CRSwNP is an important clinical entity characterized by the presence of chronic sinonasal inflammation. Nasal polyps are inflammatory lesions that project into the nasal airway and originate from the ethmoid sinus. CRSwNP is frequently associated with allergic rhinitis and asthma, but the cellular and molecular mechanisms are not fully understood. Among all patients with CRS, approximately 25–30% have CRSwNP4. CRSsNP is more prevalent than CRSwNP, and its predisposing diseases include allergic and non-allergic airway diseases, immunodeficiencies, autoimmune diseases, and certain infectious diseases5. In the present study, CRSwNP accounted for 18.6% and CRSsNP accounted for 81.4% in patients with CRS. The prevalence of autoimmune diseases was 3.35% in CRSsNP and 2.81% in CRSwNP, both of which were significantly higher than the comparison persons (1.96%). Additionally, CRS can arise from chronic fungal infection and other conditions with different aspects of the immune system being activated. Our results showed that CRS with fungal infection and non-fungal infection accounted for 12.5% and 87.5% in patients with CRS, respectively. Furthermore, the prevalence of autoimmune diseases was 4.75% in CRS with fungal infection and 3.04% in CRS with non-fungal infection. Patients with fungal infection had a higher significant association to have overall autoimmune diseases than those with a non-fungal infection.
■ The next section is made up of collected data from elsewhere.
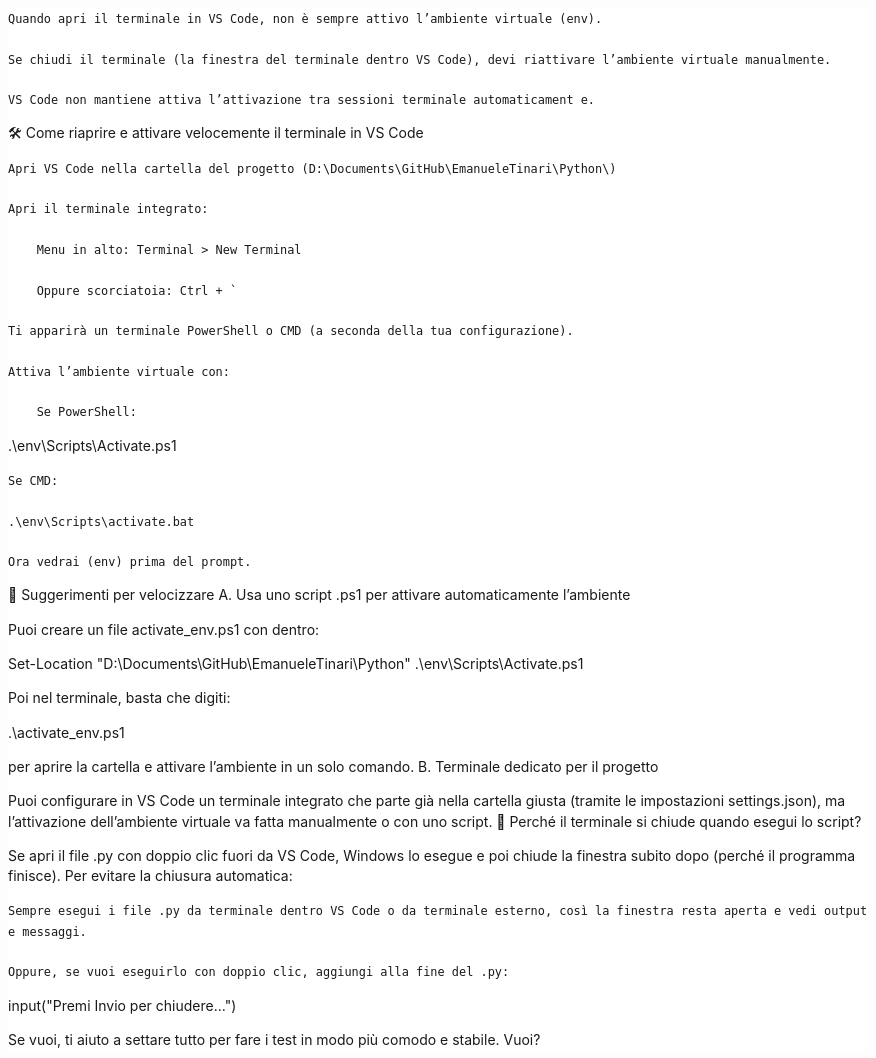     Quando apri il terminale in VS Code, non è sempre attivo l’ambiente virtuale (env).

    Se chiudi il terminale (la finestra del terminale dentro VS Code), devi riattivare l’ambiente virtuale manualmente.

    VS Code non mantiene attiva l’attivazione tra sessioni terminale automaticament e.

🛠️ Come riaprire e attivare velocemente il terminale in VS Code

    Apri VS Code nella cartella del progetto (D:\Documents\GitHub\EmanueleTinari\Python\)

    Apri il terminale integrato:

        Menu in alto: Terminal > New Terminal

        Oppure scorciatoia: Ctrl + `

    Ti apparirà un terminale PowerShell o CMD (a seconda della tua configurazione).

    Attiva l’ambiente virtuale con:

        Se PowerShell:

.\env\Scripts\Activate.ps1

    Se CMD:

    .\env\Scripts\activate.bat

    Ora vedrai (env) prima del prompt.

🚀 Suggerimenti per velocizzare
A. Usa uno script .ps1 per attivare automaticamente l’ambiente

Puoi creare un file activate_env.ps1 con dentro:

Set-Location "D:\Documents\GitHub\EmanueleTinari\Python"
.\env\Scripts\Activate.ps1

Poi nel terminale, basta che digiti:

.\activate_env.ps1

per aprire la cartella e attivare l’ambiente in un solo comando.
B. Terminale dedicato per il progetto

Puoi configurare in VS Code un terminale integrato che parte già nella cartella giusta (tramite le impostazioni settings.json), ma l’attivazione dell’ambiente virtuale va fatta manualmente o con uno script.
🧩 Perché il terminale si chiude quando esegui lo script?

Se apri il file .py con doppio clic fuori da VS Code, Windows lo esegue e poi chiude la finestra subito dopo (perché il programma finisce).
Per evitare la chiusura automatica:

    Sempre esegui i file .py da terminale dentro VS Code o da terminale esterno, così la finestra resta aperta e vedi output e messaggi.

    Oppure, se vuoi eseguirlo con doppio clic, aggiungi alla fine del .py:

input("Premi Invio per chiudere...")

Se vuoi, ti aiuto a settare tutto per fare i test in modo più comodo e stabile. Vuoi?
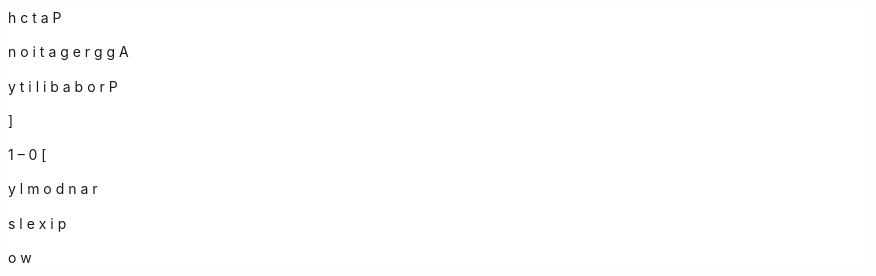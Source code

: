 h
c
t
a
P

n
o
i
t
a
g
e
r
g
g
A

y
t
i
l
i
b
a
b
o
r
P

]

1
–
0
[

y
l
m
o
d
n
a
r

s
l
e
x
i
p

o
w
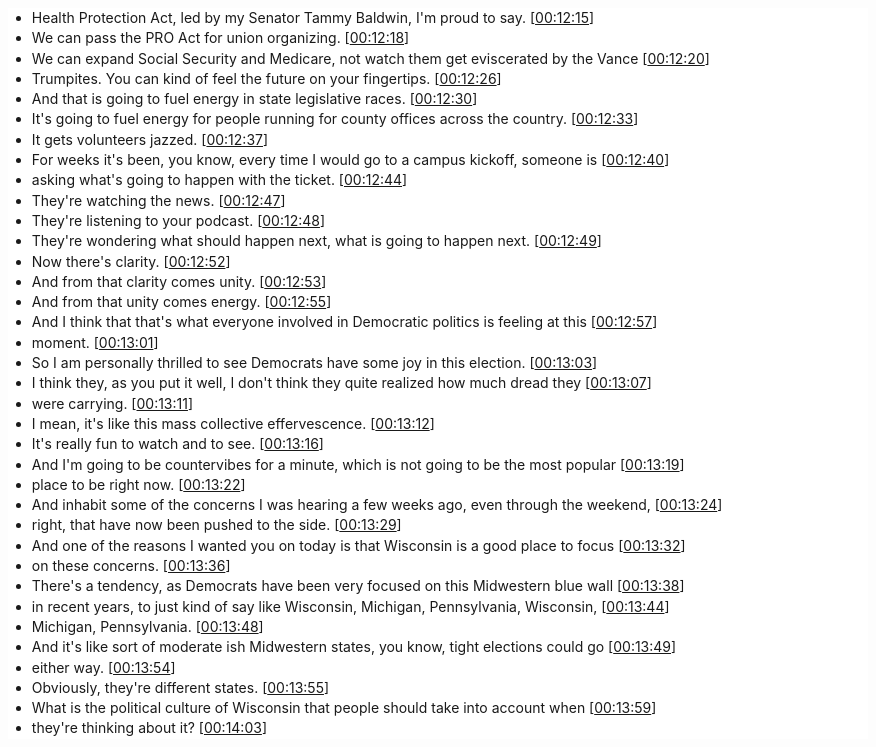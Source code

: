 *  Health Protection Act, led by my Senator Tammy Baldwin, I'm proud to say. [[00:12:15](https://www.youtube.com/watch?v=rK-iFF3Hxgc&t=735.38s)]
*  We can pass the PRO Act for union organizing. [[00:12:18](https://www.youtube.com/watch?v=rK-iFF3Hxgc&t=738.7s)]
*  We can expand Social Security and Medicare, not watch them get eviscerated by the Vance [[00:12:20](https://www.youtube.com/watch?v=rK-iFF3Hxgc&t=740.94s)]
*  Trumpites. You can kind of feel the future on your fingertips. [[00:12:26](https://www.youtube.com/watch?v=rK-iFF3Hxgc&t=746.4200000000001s)]
*  And that is going to fuel energy in state legislative races. [[00:12:30](https://www.youtube.com/watch?v=rK-iFF3Hxgc&t=750.5s)]
*  It's going to fuel energy for people running for county offices across the country. [[00:12:33](https://www.youtube.com/watch?v=rK-iFF3Hxgc&t=753.7800000000001s)]
*  It gets volunteers jazzed. [[00:12:37](https://www.youtube.com/watch?v=rK-iFF3Hxgc&t=757.9s)]
*  For weeks it's been, you know, every time I would go to a campus kickoff, someone is [[00:12:40](https://www.youtube.com/watch?v=rK-iFF3Hxgc&t=760.54s)]
*  asking what's going to happen with the ticket. [[00:12:44](https://www.youtube.com/watch?v=rK-iFF3Hxgc&t=764.94s)]
*  They're watching the news. [[00:12:47](https://www.youtube.com/watch?v=rK-iFF3Hxgc&t=767.1s)]
*  They're listening to your podcast. [[00:12:48](https://www.youtube.com/watch?v=rK-iFF3Hxgc&t=768.1s)]
*  They're wondering what should happen next, what is going to happen next. [[00:12:49](https://www.youtube.com/watch?v=rK-iFF3Hxgc&t=769.38s)]
*  Now there's clarity. [[00:12:52](https://www.youtube.com/watch?v=rK-iFF3Hxgc&t=772.26s)]
*  And from that clarity comes unity. [[00:12:53](https://www.youtube.com/watch?v=rK-iFF3Hxgc&t=773.74s)]
*  And from that unity comes energy. [[00:12:55](https://www.youtube.com/watch?v=rK-iFF3Hxgc&t=775.78s)]
*  And I think that that's what everyone involved in Democratic politics is feeling at this [[00:12:57](https://www.youtube.com/watch?v=rK-iFF3Hxgc&t=777.5s)]
*  moment. [[00:13:01](https://www.youtube.com/watch?v=rK-iFF3Hxgc&t=781.62s)]
*  So I am personally thrilled to see Democrats have some joy in this election. [[00:13:03](https://www.youtube.com/watch?v=rK-iFF3Hxgc&t=783.38s)]
*  I think they, as you put it well, I don't think they quite realized how much dread they [[00:13:07](https://www.youtube.com/watch?v=rK-iFF3Hxgc&t=787.94s)]
*  were carrying. [[00:13:11](https://www.youtube.com/watch?v=rK-iFF3Hxgc&t=791.26s)]
*  I mean, it's like this mass collective effervescence. [[00:13:12](https://www.youtube.com/watch?v=rK-iFF3Hxgc&t=792.26s)]
*  It's really fun to watch and to see. [[00:13:16](https://www.youtube.com/watch?v=rK-iFF3Hxgc&t=796.82s)]
*  And I'm going to be countervibes for a minute, which is not going to be the most popular [[00:13:19](https://www.youtube.com/watch?v=rK-iFF3Hxgc&t=799.5400000000001s)]
*  place to be right now. [[00:13:22](https://www.youtube.com/watch?v=rK-iFF3Hxgc&t=802.7800000000001s)]
*  And inhabit some of the concerns I was hearing a few weeks ago, even through the weekend, [[00:13:24](https://www.youtube.com/watch?v=rK-iFF3Hxgc&t=804.46s)]
*  right, that have now been pushed to the side. [[00:13:29](https://www.youtube.com/watch?v=rK-iFF3Hxgc&t=809.58s)]
*  And one of the reasons I wanted you on today is that Wisconsin is a good place to focus [[00:13:32](https://www.youtube.com/watch?v=rK-iFF3Hxgc&t=812.14s)]
*  on these concerns. [[00:13:36](https://www.youtube.com/watch?v=rK-iFF3Hxgc&t=816.42s)]
*  There's a tendency, as Democrats have been very focused on this Midwestern blue wall [[00:13:38](https://www.youtube.com/watch?v=rK-iFF3Hxgc&t=818.62s)]
*  in recent years, to just kind of say like Wisconsin, Michigan, Pennsylvania, Wisconsin, [[00:13:44](https://www.youtube.com/watch?v=rK-iFF3Hxgc&t=824.38s)]
*  Michigan, Pennsylvania. [[00:13:48](https://www.youtube.com/watch?v=rK-iFF3Hxgc&t=828.9s)]
*  And it's like sort of moderate ish Midwestern states, you know, tight elections could go [[00:13:49](https://www.youtube.com/watch?v=rK-iFF3Hxgc&t=829.9s)]
*  either way. [[00:13:54](https://www.youtube.com/watch?v=rK-iFF3Hxgc&t=834.86s)]
*  Obviously, they're different states. [[00:13:55](https://www.youtube.com/watch?v=rK-iFF3Hxgc&t=835.86s)]
*  What is the political culture of Wisconsin that people should take into account when [[00:13:59](https://www.youtube.com/watch?v=rK-iFF3Hxgc&t=839.14s)]
*  they're thinking about it? [[00:14:03](https://www.youtube.com/watch?v=rK-iFF3Hxgc&t=843.58s)]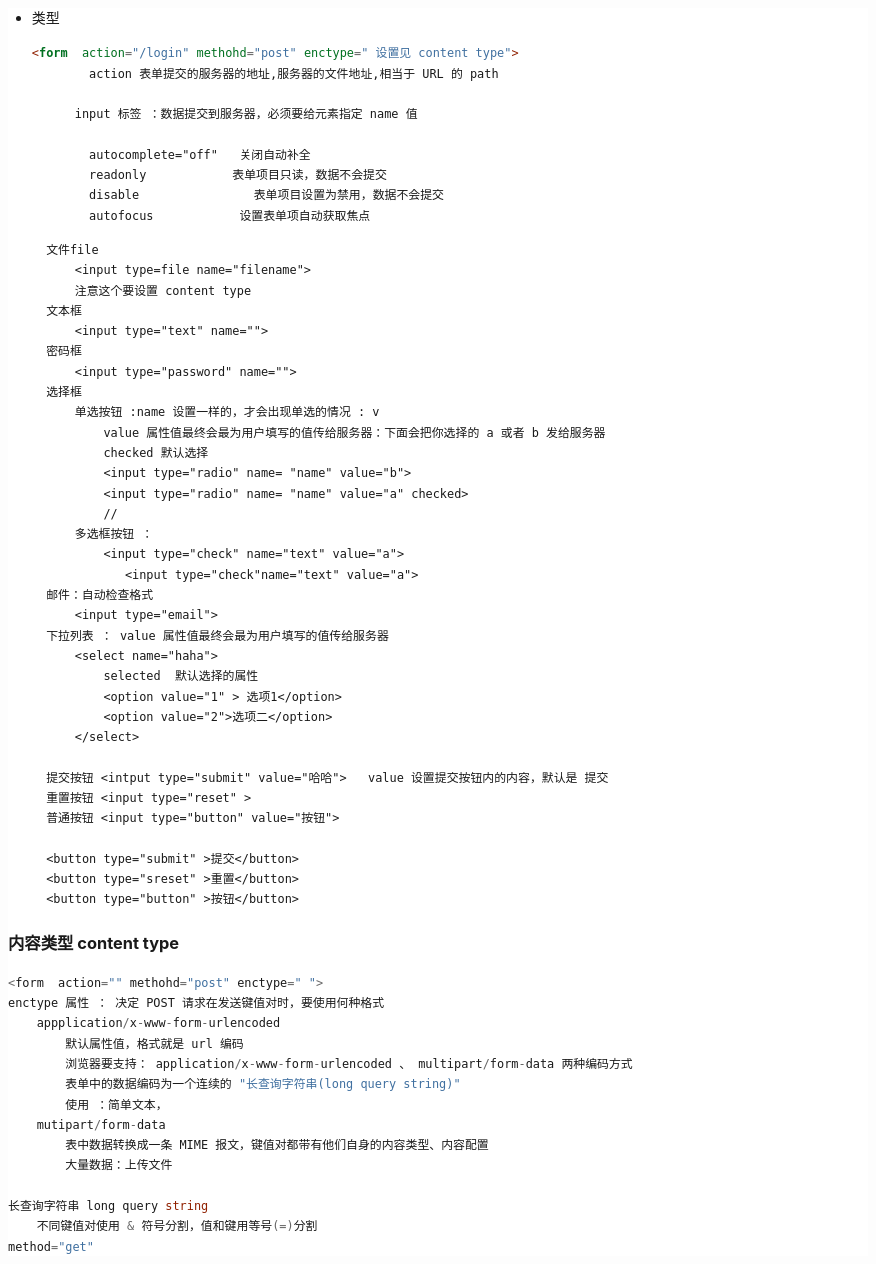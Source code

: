 * 类型
  
  ```html
  <form  action="/login" methohd="post" enctype=" 设置见 content type">
          action 表单提交的服务器的地址,服务器的文件地址,相当于 URL 的 path
      
      	input 标签 ：数据提交到服务器，必须要给元素指定 name 值
      	
          autocomplete="off"   关闭自动补全
          readonly            表单项目只读，数据不会提交
          disable                表单项目设置为禁用，数据不会提交
          autofocus            设置表单项自动获取焦点
  ```
  
        文件file 
            <input type=file name="filename">
            注意这个要设置 content type
        文本框  
            <input type="text" name="">
        密码框 
            <input type="password" name="">
        选择框
            单选按钮 :name 设置一样的，才会出现单选的情况 : v
                value 属性值最终会最为用户填写的值传给服务器：下面会把你选择的 a 或者 b 发给服务器
                checked 默认选择
                <input type="radio" name= "name" value="b">
                <input type="radio" name= "name" value="a" checked>
                // 
            多选框按钮 ：
                <input type="check" name="text" value="a">
                   <input type="check"name="text" value="a">
        邮件：自动检查格式
            <input type="email">
        下拉列表 ： value 属性值最终会最为用户填写的值传给服务器
            <select name="haha">
                selected  默认选择的属性
                <option value="1" > 选项1</option>
                <option value="2">选项二</option>
            </select>
      
        提交按钮 <intput type="submit" value="哈哈">   value 设置提交按钮内的内容，默认是 提交
        重置按钮 <input type="reset" >
        普通按钮 <input type="button" value="按钮">
      
        <button type="submit" >提交</button>
        <button type="sreset" >重置</button>    
        <button type="button" >按钮</button>    
  
  

### 内容类型 content type

```go
<form  action="" methohd="post" enctype=" ">
enctype 属性 ： 决定 POST 请求在发送键值对时，要使用何种格式
    appplication/x-www-form-urlencoded
        默认属性值，格式就是 url 编码
        浏览器要支持： application/x-www-form-urlencoded 、 multipart/form-data 两种编码方式
        表单中的数据编码为一个连续的 "长查询字符串(long query string)" 
        使用 ：简单文本，
    mutipart/form-data
        表中数据转换成一条 MIME 报文，键值对都带有他们自身的内容类型、内容配置
        大量数据：上传文件

长查询字符串 long query string
    不同键值对使用 & 符号分割，值和键用等号(=)分割
method="get"
```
Although fungal infection accounted for a higher proportion in CRSsNP (12.8%, n = 3180) than in CRSwNP (11.4%, n = 653; p = 0.006), both fungal and non-fungal infections did not influence the association between CRSwNP/CRSsNP and premorbid autoimmune diseases (data not shown).

The strength of our study included its use of population-based data to enroll sufficient CRS cases (n = 30,611) and controls (n = 122,444) to evaluate the occurrence of rare disorders (autoimmune diseases). Taiwan’s NHIRD is one of the largest nationwide population databases in the world, and no difference was found in the demographic distribution between LHID2000 and the original NHIRD. In addition, the universal coverage (> 99.9%) in the insurance program reduces barriers to health care access for all citizens, regardless of socioeconomic background and residential location23. By using the NHIRD, we were able to reflect a “real world” scenario in which CRS and all comorbidities were directly diagnosed during medical consultation. However, certain limitations to our findings should be considered. First, diagnoses were based on ICD format (for CRS, autoimmune diseases, and comorbidities), which is strongly dependent on the performance of physicians. However, audits are regularly performed to ensure that negligence and misdiagnoses are kept to a minimum. Second, the NHIRD does not contain detailed information on occupation, smoking habits, alcohol consumption, body mass index, diet preference, physical activity, environmental exposure, and family history, all of which are potential confounding factors. Several relevant clinical variables such as clinical data (cytokine data, inflammation markers, human leukocyte antigen type, etc.), imaging results, and culture reports were unavailable, which is a limitation of this study and should be addressed in future studies to obtain a better understanding of the meaning of the observed association between autoimmune disease and CRS.

Conclusion

A significant association between CRS and premorbid autoimmune diseases has been identified. Specifically, patients with CRS had a higher significant association with ankylosing spondylitis, polymyositis, psoriasis, rheumatoid arthritis, sicca syndrome, and systemic lupus erythematosus. These underlying mechanisms need further investigation.